With digital orders accounting for over one-third of sales, Chipotle’s challenge is to ensure that new locations ramp up efficiently, maintain attractive margins, and don’t cannibalize existing stores. The company must prove that digital tools enhance profitability and customer loyalty.

Chipotle’s success hinges on careful growth strategies, disciplined site selection, and consistent unit-level returns. Investors will be watching to see if unit economics hold up, and if digital initiatives reinforce profitability and loyalty for sustainable long-term value creation.

The Motley Fool Stock Advisor team did not include Chipotle in their list of top 10 stocks for investors to buy now. Investors are encouraged to consider the long-term growth potential and execution of Chipotle’s business model in 2026 and beyond.

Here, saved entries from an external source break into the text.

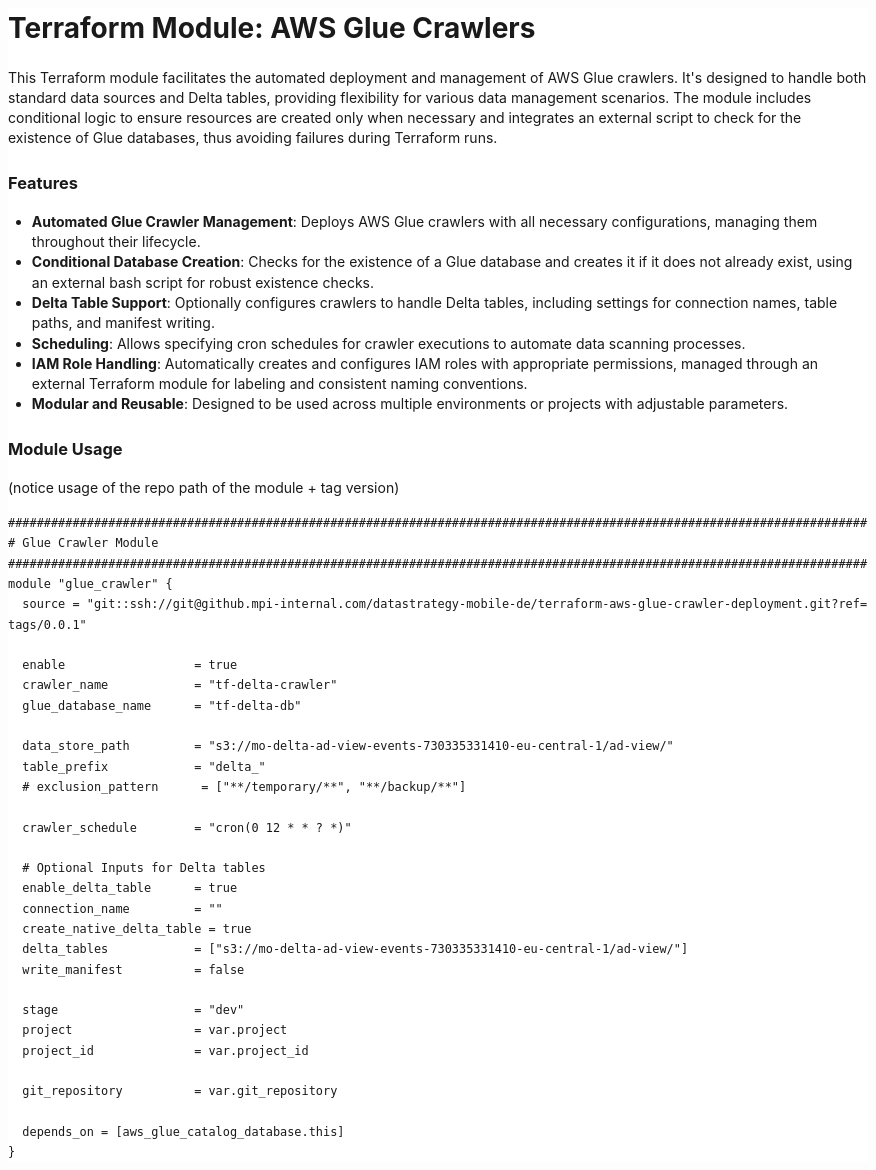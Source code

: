 # Terraform Module: AWS Glue Crawlers

This Terraform module facilitates the automated deployment and management of AWS Glue crawlers. It's designed to handle both standard data sources and Delta tables, providing flexibility for various data management scenarios. The module includes conditional logic to ensure resources are created only when necessary and integrates an external script to check for the existence of Glue databases, thus avoiding failures during Terraform runs.

### Features
- **Automated Glue Crawler Management**: Deploys AWS Glue crawlers with all necessary configurations, managing them throughout their lifecycle.
- **Conditional Database Creation**: Checks for the existence of a Glue database and creates it if it does not already exist, using an external bash script for robust existence checks.
- **Delta Table Support**: Optionally configures crawlers to handle Delta tables, including settings for connection names, table paths, and manifest writing.
- **Scheduling**: Allows specifying cron schedules for crawler executions to automate data scanning processes.
- **IAM Role Handling**: Automatically creates and configures IAM roles with appropriate permissions, managed through an external Terraform module for labeling and consistent naming conventions.
- **Modular and Reusable**: Designed to be used across multiple environments or projects with adjustable parameters.

### Module Usage

(notice usage of the repo path of the module + tag version)

```hcl
########################################################################################################################
# Glue Crawler Module
########################################################################################################################
module "glue_crawler" {
  source = "git::ssh://git@github.mpi-internal.com/datastrategy-mobile-de/terraform-aws-glue-crawler-deployment.git?ref=tags/0.0.1"

  enable                  = true
  crawler_name            = "tf-delta-crawler"
  glue_database_name      = "tf-delta-db"

  data_store_path         = "s3://mo-delta-ad-view-events-730335331410-eu-central-1/ad-view/"
  table_prefix            = "delta_"
  # exclusion_pattern      = ["**/temporary/**", "**/backup/**"]

  crawler_schedule        = "cron(0 12 * * ? *)"

  # Optional Inputs for Delta tables
  enable_delta_table      = true
  connection_name         = ""
  create_native_delta_table = true
  delta_tables            = ["s3://mo-delta-ad-view-events-730335331410-eu-central-1/ad-view/"]
  write_manifest          = false

  stage                   = "dev"
  project                 = var.project
  project_id              = var.project_id

  git_repository          = var.git_repository

  depends_on = [aws_glue_catalog_database.this]
}
```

Investors should pay attention to whether Chipotle can maintain attractive returns as it grows and if digital initiatives strengthen the business model. The company’s historical track record suggests a focus on sustainability over speed, a strategy that will be tested in the coming years.

Chipotle must demonstrate that growth still delivers value and that digital scale enhances profitability. Shareholder returns will depend on the company’s ability to balance expansion with maintaining high returns on invested capital.